Stavanger - Cruise ship IONA at Strandkaien
Stavanger – history in a nutshell
The first evidence of the settlement of the region has come down to us through rock carvings made in the Bronze Age. With the establishment of a bishopric at the beginning of the twelfth century, the city, named after the first Bishop Reinald of Stavanger, was given city rights. Originally, urban development was quite hesitant; Stavanger experienced an upswing only with the start of herring fishing towards the end of the 16th century. At that time fewer than 1.000 people lived there. With the founding of the city of Kristiansand in 1641, Stavanger lost importance again. Epidemics such as the plague and typhus as well as city fires did the rest. A census carried out in 1700/1701 counted only 1.385 people.
It didn't pick up again until the 1800s, when herring fishing, shipping and canning brought prosperity. In 1801 there were already 36.202 inhabitants. Stavanger remained an industrial city until the early 1950s. After that it turned into an administrative center. Stavanger is Norway's fourth largest city.
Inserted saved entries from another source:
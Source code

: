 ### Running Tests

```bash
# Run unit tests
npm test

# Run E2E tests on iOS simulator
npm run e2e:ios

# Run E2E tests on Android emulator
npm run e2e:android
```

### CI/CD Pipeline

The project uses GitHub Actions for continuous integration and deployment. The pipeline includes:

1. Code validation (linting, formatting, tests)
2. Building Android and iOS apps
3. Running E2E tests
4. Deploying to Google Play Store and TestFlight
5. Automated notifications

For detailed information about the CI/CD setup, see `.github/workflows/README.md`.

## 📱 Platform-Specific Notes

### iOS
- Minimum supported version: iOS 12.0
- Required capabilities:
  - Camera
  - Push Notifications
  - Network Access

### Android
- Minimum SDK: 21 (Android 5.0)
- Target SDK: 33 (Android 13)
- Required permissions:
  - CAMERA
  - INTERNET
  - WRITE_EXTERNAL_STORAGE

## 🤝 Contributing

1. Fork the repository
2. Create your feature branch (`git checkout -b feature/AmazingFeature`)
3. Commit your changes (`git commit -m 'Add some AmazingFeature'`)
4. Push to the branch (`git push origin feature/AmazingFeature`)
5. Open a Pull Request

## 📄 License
It has (as of January 2023) 146.000 inhabitants.
Norwegian graphic and canned jam
Kristiansand – economy, transport and administration
The offshore oil discoveries discovered in the late 1960s and the oil and natural gas production that began thereafter in the North Sea helped the community develop into a major city and Norway's "oil capital". International oil companies have headquarters in Stavanger. Former industrial areas moved to neighboring Randaberg and Sandnes.
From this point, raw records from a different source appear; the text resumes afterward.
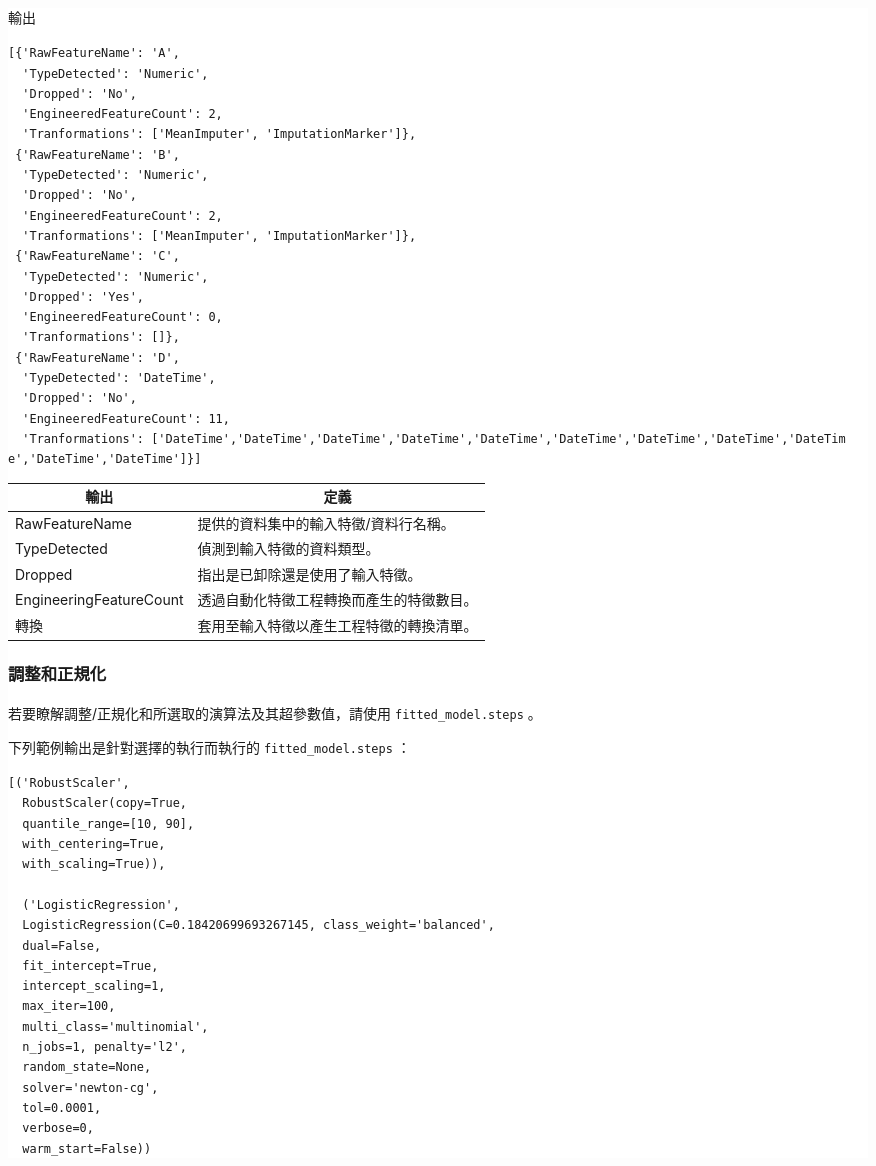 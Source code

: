 輸出

  ```
  [{'RawFeatureName': 'A',
    'TypeDetected': 'Numeric',
    'Dropped': 'No',
    'EngineeredFeatureCount': 2,
    'Tranformations': ['MeanImputer', 'ImputationMarker']},
   {'RawFeatureName': 'B',
    'TypeDetected': 'Numeric',
    'Dropped': 'No',
    'EngineeredFeatureCount': 2,
    'Tranformations': ['MeanImputer', 'ImputationMarker']},
   {'RawFeatureName': 'C',
    'TypeDetected': 'Numeric',
    'Dropped': 'Yes',
    'EngineeredFeatureCount': 0,
    'Tranformations': []},
   {'RawFeatureName': 'D',
    'TypeDetected': 'DateTime',
    'Dropped': 'No',
    'EngineeredFeatureCount': 11,
    'Tranformations': ['DateTime','DateTime','DateTime','DateTime','DateTime','DateTime','DateTime','DateTime','DateTime','DateTime','DateTime']}]
  ```

   |輸出|定義|
   |----|--------|
   |RawFeatureName|提供的資料集中的輸入特徵/資料行名稱。|
   |TypeDetected|偵測到輸入特徵的資料類型。|
   |Dropped|指出是已卸除還是使用了輸入特徵。|
   |EngineeringFeatureCount|透過自動化特徵工程轉換而產生的特徵數目。|
   |轉換|套用至輸入特徵以產生工程特徵的轉換清單。|

### <a name="scaling-and-normalization"></a>調整和正規化

若要瞭解調整/正規化和所選取的演算法及其超參數值，請使用 `fitted_model.steps` 。 

下列範例輸出是針對選擇的執行而執行的 `fitted_model.steps` ：

```
[('RobustScaler', 
  RobustScaler(copy=True, 
  quantile_range=[10, 90], 
  with_centering=True, 
  with_scaling=True)), 

  ('LogisticRegression', 
  LogisticRegression(C=0.18420699693267145, class_weight='balanced', 
  dual=False, 
  fit_intercept=True, 
  intercept_scaling=1, 
  max_iter=100, 
  multi_class='multinomial', 
  n_jobs=1, penalty='l2', 
  random_state=None, 
  solver='newton-cg', 
  tol=0.0001, 
  verbose=0, 
  warm_start=False))
```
Stavanger is a transport hub. The town is connected to the Ryfylkes fjord landscape by passenger and car ferries. Liners commute between the city and Denmark as well as Great Britain. The Sørlandsbanen runs from Stavanger to Oslo. There are also numerous intercity bus routes connecting Stavanger and the airport is 15 kilometers away.
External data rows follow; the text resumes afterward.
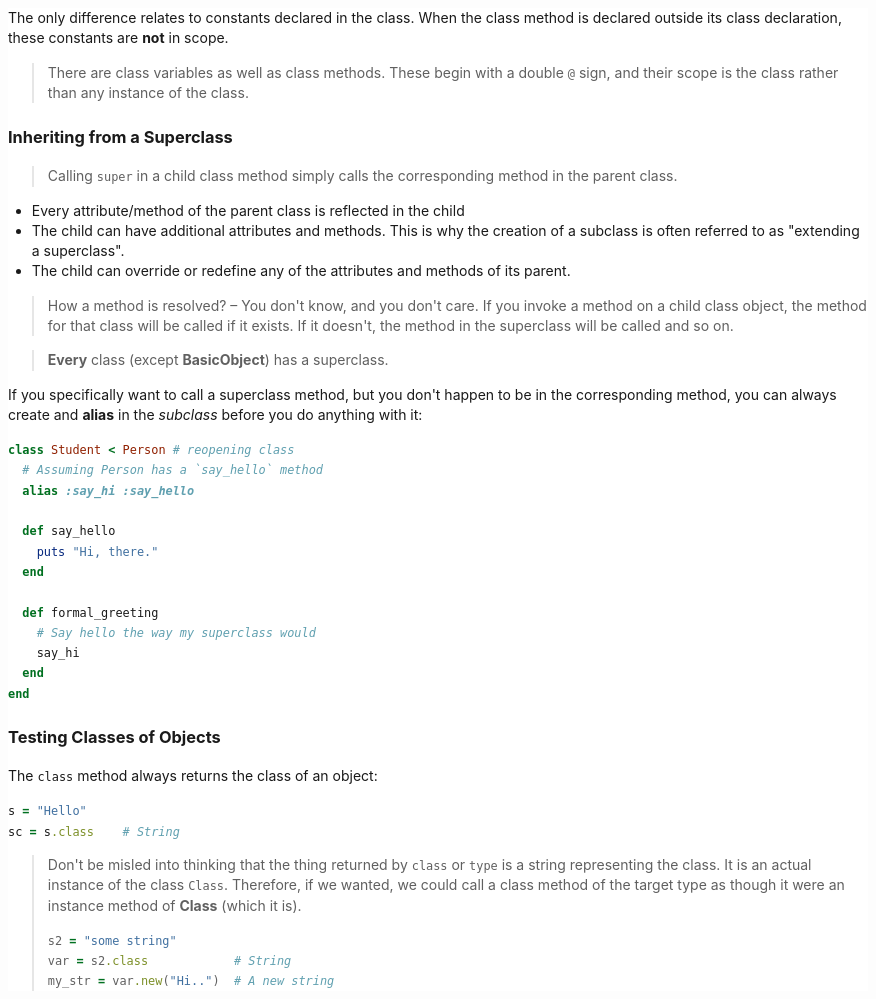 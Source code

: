 The only difference relates to constants declared in the class. When the class method is declared
outside its class declaration, these constants are **not** in scope.

> There are class variables as well as class methods. These begin with a double `@` sign, and
> their scope is the class rather than any instance of the class.


### Inheriting from a Superclass

> Calling `super` in a child class method simply calls the corresponding method in the parent class.

- Every attribute/method of the parent class is reflected in the child
- The child can have additional attributes and methods. This is why the creation of a subclass is often
  referred to as "extending a superclass".
- The child can override or redefine any of the attributes and methods of its parent.

> How a method is resolved?
> – You don't know, and you don't care. If you invoke a method on a child class object, the method
> for that class will be called if it exists. If it doesn't, the method in the superclass will be called
> and so on.

> **Every** class (except **BasicObject**) has a superclass.

If you specifically want to call a superclass method, but you don't happen to be in the corresponding
method, you can always create and **alias** in the _subclass_ before you do anything with it:

```ruby
class Student < Person # reopening class
  # Assuming Person has a `say_hello` method
  alias :say_hi :say_hello
  
  def say_hello
    puts "Hi, there."
  end
  
  def formal_greeting
    # Say hello the way my superclass would
    say_hi
  end
end
```


### Testing Classes of Objects

The `class` method always returns the class of an object:

```ruby
s = "Hello"
sc = s.class    # String
```

> Don't be misled into thinking that the thing returned by `class` or `type` is a string representing
> the class. It is an actual instance of the class `Class`. Therefore, if we wanted, we could call a
> class method of the target type as though it were an instance method of **Class** (which it is).
> ```ruby
> s2 = "some string"
> var = s2.class            # String
> my_str = var.new("Hi..")  # A new string
> ```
The authorities of the Rogaland provincial government and the high command of the Norwegian armed forces are based in Stavanger. In addition to the headquarters of the armed forces, NATO maintains its Joint Warwara Centre, a training center.
Stavanger – education and culture
Since 2005, Stavanger has been home to a university divided into three faculties.
The city welcomes street artists. Numerous wall paintings characterize the old town.
Important cultural meeting places are Sølvberget, the library together with the culture house and the concert hall. The latter offers culture and entertainment from a wide variety of music genres. The concert hall has two halls, an atrium and a restaurant.
Stavanger - Concert Hall
Stavanger for cruise ship guests
As mentioned at the beginning, Stavanger is one of the most important cruise destinations in the country. Cruise ships mainly dock in Vågen, the old city port, or in Sandnes, about 15 kilometers from Stavanger.
Vågen - Kristiansand's old town harbour
Vågen Bay offers berths for ships at Strandkaien or Skansekaien. The depth of the Vågen is advantageous for ships. Even large ships with a lot of draft dock within sight of the historic city center. There are often only short distances between the berths and Stavanger's "eye-catchers". Stavanger is a city of short distances. Small expedition ships also dock at Skansegata.
The port of Sandnes
If several ships call at Stavanger on one day, there is the possibility that one of the ships will head for the town of Sandnes, 15 kilometers away, as an alternative port. This alternative destination is nowhere near as convenient as the city port of Vågen; yet Sandnes is not out of place. The regional train L5 and several bus lines offer good connections to the center of Stavanger.
Sandnes - Sculpture in front of the bus station
The L5 station is less than a kilometer walk from the cruise ship dock. Local trains to Stavanger run every half hour. The journey takes 13 minutes.
The closest bus stop to the cruise ship pier is Schweigaards gate. Cruise ship guests can reach the stop within a few minutes' walk. From there, buses of various lines go to the center of Stavanger. If you want to see one of the top sights of the city - the "Sverd i fjell" (the swords in the mountain) - on the way to the center, take bus line 6 or X60 in the direction of Stavanger Sentrum. The exit is at Madlamark kirke. From there you walk almost a kilometer down to the swords in the mountain. See also Stavanger sights.
The onward journey to the city center takes place at the Madlaleiren stop. Various bus routes stop there. All buses stop at Stavanger Sentralstasjon, the terminus of the regional train. It lies in front of the Breiavatnet, the big city lake.